● **Task to complete**
With the pictures left out, restate every entry word for word.

● **Saved data entries**
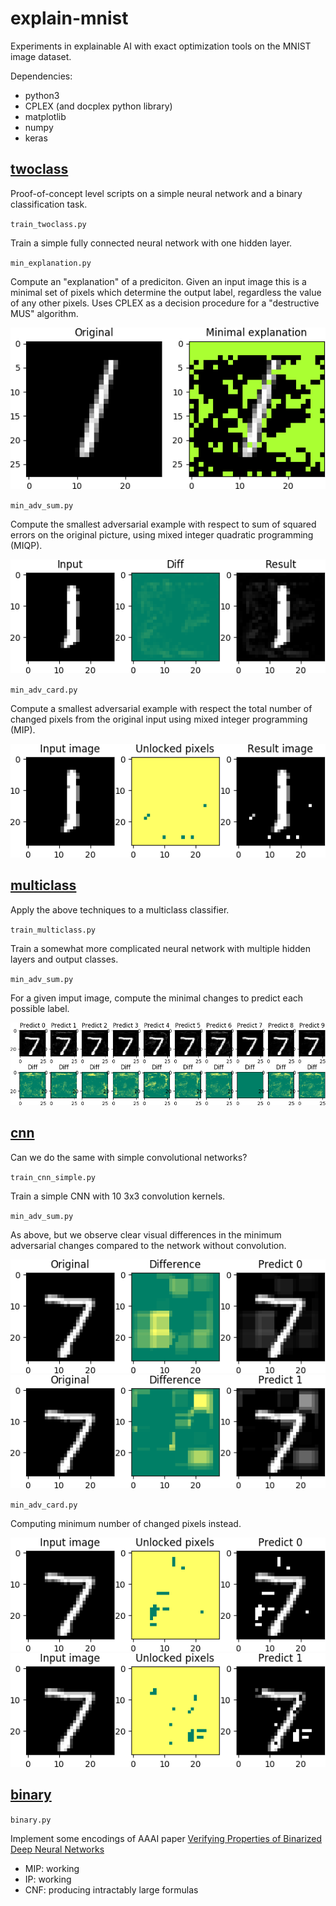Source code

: # explain-mnist

Experiments in explainable AI with exact optimization tools on the MNIST image dataset. 

Dependencies: 
- python3
- CPLEX (and docplex python library)
- matplotlib
- numpy
- keras 

## [twoclass](./twoclass)
Proof-of-concept level scripts on a simple neural network and a binary classification task.

`train_twoclass.py`

Train a simple fully connected neural network with one hidden layer.

`min_explanation.py`

Compute an "explanation" of a prediciton. Given an input image this is a minimal set of pixels which determine the output label, regardless the value of any other pixels. 
Uses CPLEX as a decision procedure for a "destructive MUS" algorithm.

![](./img/explanation.png)

`min_adv_sum.py`

Compute the smallest adversarial example with respect to sum of squared errors
on the original picture, using mixed integer quadratic programming (MIQP).

![](./img/min_adversarial_sse.png)

`min_adv_card.py` 

Compute a smallest adversarial example with respect the total number of changed 
pixels from the original input using mixed integer programming (MIP).

![](./img/min_adversarial_card.png)


## [multiclass](./multiclass)

Apply the above techniques to a multiclass classifier.

`train_multiclass.py`

Train a somewhat more complicated neural network 
with multiple hidden layers and output classes.

`min_adv_sum.py`

For a given imput image, compute the minimal changes 
to predict each possible label.

![](./img/adversarial_multiclass.png)

## [cnn](./cnn)

Can we do the same with simple convolutional networks?

`train_cnn_simple.py`

Train a simple CNN with 10 3x3 convolution kernels.

`min_adv_sum.py`

As above, but we observe clear visual differences in the minimum adversarial changes compared to the network without convolution.

![](./img/adversarial_convolution_0.png)
![](./img/adversarial_convolution_1.png)

`min_adv_card.py`

Computing minimum number of changed pixels instead.

![](./img/adv_conv_sq_0.png)
![](./img/adv_conv_sq_1.png)

## [binary](./binary)

`binary.py`

Implement some encodings of AAAI paper [Verifying Properties of Binarized Deep Neural Networks](https://www.aaai.org/ocs/index.php/AAAI/AAAI18/paper/view/16898/16241)
- MIP: working
- IP:  working
- CNF: producing intractably large formulas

● **Written response**
Source code

: # explain-mnist

Experiments in explainable AI with exact optimization tools on the MNIST image dataset. 

Dependencies: 
- python3
- CPLEX (and docplex python library)
- matplotlib
- numpy
- keras 

## [twoclass](./twoclass)
Proof-of-concept level scripts on a simple neural network and a binary classification task.

`train_twoclass.py`

Train a simple fully connected neural network with one hidden layer.

`min_explanation.py`

Compute an "explanation" of a prediciton. Given an input image this is a minimal set of pixels which determine the output label, regardless the value of any other pixels. 
Uses CPLEX as a decision procedure for a "destructive MUS" algorithm.

![](./img/explanation.png)

`min_adv_sum.py`

Compute the smallest adversarial example with respect to sum of squared errors
on the original picture, using mixed integer quadratic programming (MIQP).

![](./img/min_adversarial_sse.png)

`min_adv_card.py` 

Compute a smallest adversarial example with respect the total number of changed 
pixels from the original input using mixed integer programming (MIP).

![](./img/min_adversarial_card.png)


## [multiclass](./multiclass)

Apply the above techniques to a multiclass classifier.

`train_multiclass.py`

Train a somewhat more complicated neural network 
with multiple hidden layers and output classes.

`min_adv_sum.py`

For a given imput image, compute the minimal changes 
to predict each possible label.

![](./img/adversarial_multiclass.png)

## [cnn](./cnn)

Can we do the same with simple convolutional networks?

`train_cnn_simple.py`

Train a simple CNN with 10 3x3 convolution kernels.

`min_adv_sum.py`

As above, but we observe clear visual differences in the minimum adversarial changes compared to the network without convolution.

![](./img/adversarial_convolution_0.png)
![](./img/adversarial_convolution_1.png)

`min_adv_card.py`

Computing minimum number of changed pixels instead.

![](./img/adv_conv_sq_0.png)
![](./img/adv_conv_sq_1.png)

## [binary](./binary)

`binary.py`

Implement some encodings of AAAI paper [Verifying Properties of Binarized Deep Neural Networks](https://www.aaai.org/ocs/index.php/AAAI/AAAI18/paper/view/16898/16241)
- MIP: working
- IP:  working
- CNF: producing intractably large formulas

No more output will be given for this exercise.